**Task item**
Copy the listing exactly. Omit nothing.
++++++++++++++++++++
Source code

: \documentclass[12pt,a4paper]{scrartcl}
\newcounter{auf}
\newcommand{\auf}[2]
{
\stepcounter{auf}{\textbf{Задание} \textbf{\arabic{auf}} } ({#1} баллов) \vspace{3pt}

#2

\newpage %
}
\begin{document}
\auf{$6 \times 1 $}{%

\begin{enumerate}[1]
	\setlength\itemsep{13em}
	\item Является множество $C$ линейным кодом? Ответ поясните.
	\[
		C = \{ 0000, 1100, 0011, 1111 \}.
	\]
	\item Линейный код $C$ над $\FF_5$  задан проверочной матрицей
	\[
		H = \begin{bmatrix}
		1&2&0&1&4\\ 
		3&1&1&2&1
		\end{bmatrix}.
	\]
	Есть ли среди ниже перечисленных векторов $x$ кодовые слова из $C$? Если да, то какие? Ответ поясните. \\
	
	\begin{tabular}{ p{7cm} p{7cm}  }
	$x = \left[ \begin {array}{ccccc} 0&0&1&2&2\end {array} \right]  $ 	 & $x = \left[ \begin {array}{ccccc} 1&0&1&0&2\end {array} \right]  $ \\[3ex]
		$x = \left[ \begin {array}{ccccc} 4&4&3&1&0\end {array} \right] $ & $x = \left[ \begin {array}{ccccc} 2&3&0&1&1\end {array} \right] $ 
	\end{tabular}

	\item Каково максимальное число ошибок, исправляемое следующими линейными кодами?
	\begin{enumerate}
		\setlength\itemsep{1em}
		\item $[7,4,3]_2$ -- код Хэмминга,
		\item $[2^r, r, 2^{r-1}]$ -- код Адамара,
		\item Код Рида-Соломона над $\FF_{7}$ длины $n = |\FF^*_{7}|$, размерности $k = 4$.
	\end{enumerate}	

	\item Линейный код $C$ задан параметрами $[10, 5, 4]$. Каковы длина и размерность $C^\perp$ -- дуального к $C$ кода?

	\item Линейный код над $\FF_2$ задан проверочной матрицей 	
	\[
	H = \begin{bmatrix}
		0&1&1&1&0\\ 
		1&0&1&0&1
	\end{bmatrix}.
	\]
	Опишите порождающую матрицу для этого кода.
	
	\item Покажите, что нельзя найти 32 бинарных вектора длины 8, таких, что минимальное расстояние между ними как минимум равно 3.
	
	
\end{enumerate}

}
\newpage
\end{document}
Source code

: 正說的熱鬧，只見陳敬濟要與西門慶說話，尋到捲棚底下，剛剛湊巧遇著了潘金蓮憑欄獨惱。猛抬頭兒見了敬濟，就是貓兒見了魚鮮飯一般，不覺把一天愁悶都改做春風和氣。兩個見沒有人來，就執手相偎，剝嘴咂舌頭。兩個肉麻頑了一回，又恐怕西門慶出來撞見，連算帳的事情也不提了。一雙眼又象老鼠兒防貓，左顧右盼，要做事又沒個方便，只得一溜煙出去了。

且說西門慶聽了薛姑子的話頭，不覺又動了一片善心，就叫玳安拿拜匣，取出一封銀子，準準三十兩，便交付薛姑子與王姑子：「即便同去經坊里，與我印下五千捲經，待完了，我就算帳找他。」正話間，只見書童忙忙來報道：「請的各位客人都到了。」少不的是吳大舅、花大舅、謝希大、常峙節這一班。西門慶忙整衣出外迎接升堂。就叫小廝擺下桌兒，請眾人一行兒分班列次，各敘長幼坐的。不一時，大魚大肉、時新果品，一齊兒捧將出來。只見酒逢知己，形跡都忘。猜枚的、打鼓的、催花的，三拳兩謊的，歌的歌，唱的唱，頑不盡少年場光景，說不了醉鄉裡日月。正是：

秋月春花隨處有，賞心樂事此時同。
++++++++++++++++++++
**Solved problem**
Source code

: \documentclass[12pt,a4paper]{scrartcl}
\newcounter{auf}
\newcommand{\auf}[2]
{
\stepcounter{auf}{\textbf{Задание} \textbf{\arabic{auf}} } ({#1} баллов) \vspace{3pt}

#2

\newpage %
}
\begin{document}
\auf{$6 \times 1 $}{%

\begin{enumerate}[1]
	\setlength\itemsep{13em}
	\item Является множество $C$ линейным кодом? Ответ поясните.
	\[
		C = \{ 0000, 1100, 0011, 1111 \}.
	\]
	\item Линейный код $C$ над $\FF_5$  задан проверочной матрицей
	\[
		H = \begin{bmatrix}
		1&2&0&1&4\\ 
		3&1&1&2&1
		\end{bmatrix}.
	\]
	Есть ли среди ниже перечисленных векторов $x$ кодовые слова из $C$? Если да, то какие? Ответ поясните. \\
	
	\begin{tabular}{ p{7cm} p{7cm}  }
	$x = \left[ \begin {array}{ccccc} 0&0&1&2&2\end {array} \right]  $ 	 & $x = \left[ \begin {array}{ccccc} 1&0&1&0&2\end {array} \right]  $ \\[3ex]
		$x = \left[ \begin {array}{ccccc} 4&4&3&1&0\end {array} \right] $ & $x = \left[ \begin {array}{ccccc} 2&3&0&1&1\end {array} \right] $ 
	\end{tabular}

	\item Каково максимальное число ошибок, исправляемое следующими линейными кодами?
	\begin{enumerate}
		\setlength\itemsep{1em}
		\item $[7,4,3]_2$ -- код Хэмминга,
		\item $[2^r, r, 2^{r-1}]$ -- код Адамара,
		\item Код Рида-Соломона над $\FF_{7}$ длины $n = |\FF^*_{7}|$, размерности $k = 4$.
	\end{enumerate}	

	\item Линейный код $C$ задан параметрами $[10, 5, 4]$. Каковы длина и размерность $C^\perp$ -- дуального к $C$ кода?

	\item Линейный код над $\FF_2$ задан проверочной матрицей 	
	\[
	H = \begin{bmatrix}
		0&1&1&1&0\\ 
		1&0&1&0&1
	\end{bmatrix}.
	\]
	Опишите порождающую матрицу для этого кода.
	
	\item Покажите, что нельзя найти 32 бинарных вектора длины 8, таких, что минимальное расстояние между ними как минимум равно 3.
	
	
\end{enumerate}

}
\newpage
\end{document}
Source code

: 正說的熱鬧，只見陳敬濟要與西門慶說話，尋到捲棚底下，剛剛湊巧遇著了潘金蓮憑欄獨惱。猛抬頭兒見了敬濟，就是貓兒見了魚鮮飯一般，不覺把一天愁悶都改做春風和氣。兩個見沒有人來，就執手相偎，剝嘴咂舌頭。兩個肉麻頑了一回，又恐怕西門慶出來撞見，連算帳的事情也不提了。一雙眼又象老鼠兒防貓，左顧右盼，要做事又沒個方便，只得一溜煙出去了。

且說西門慶聽了薛姑子的話頭，不覺又動了一片善心，就叫玳安拿拜匣，取出一封銀子，準準三十兩，便交付薛姑子與王姑子：「即便同去經坊里，與我印下五千捲經，待完了，我就算帳找他。」正話間，只見書童忙忙來報道：「請的各位客人都到了。」少不的是吳大舅、花大舅、謝希大、常峙節這一班。西門慶忙整衣出外迎接升堂。就叫小廝擺下桌兒，請眾人一行兒分班列次，各敘長幼坐的。不一時，大魚大肉、時新果品，一齊兒捧將出來。只見酒逢知己，形跡都忘。猜枚的、打鼓的、催花的，三拳兩謊的，歌的歌，唱的唱，頑不盡少年場光景，說不了醉鄉裡日月。正是：

秋月春花隨處有，賞心樂事此時同。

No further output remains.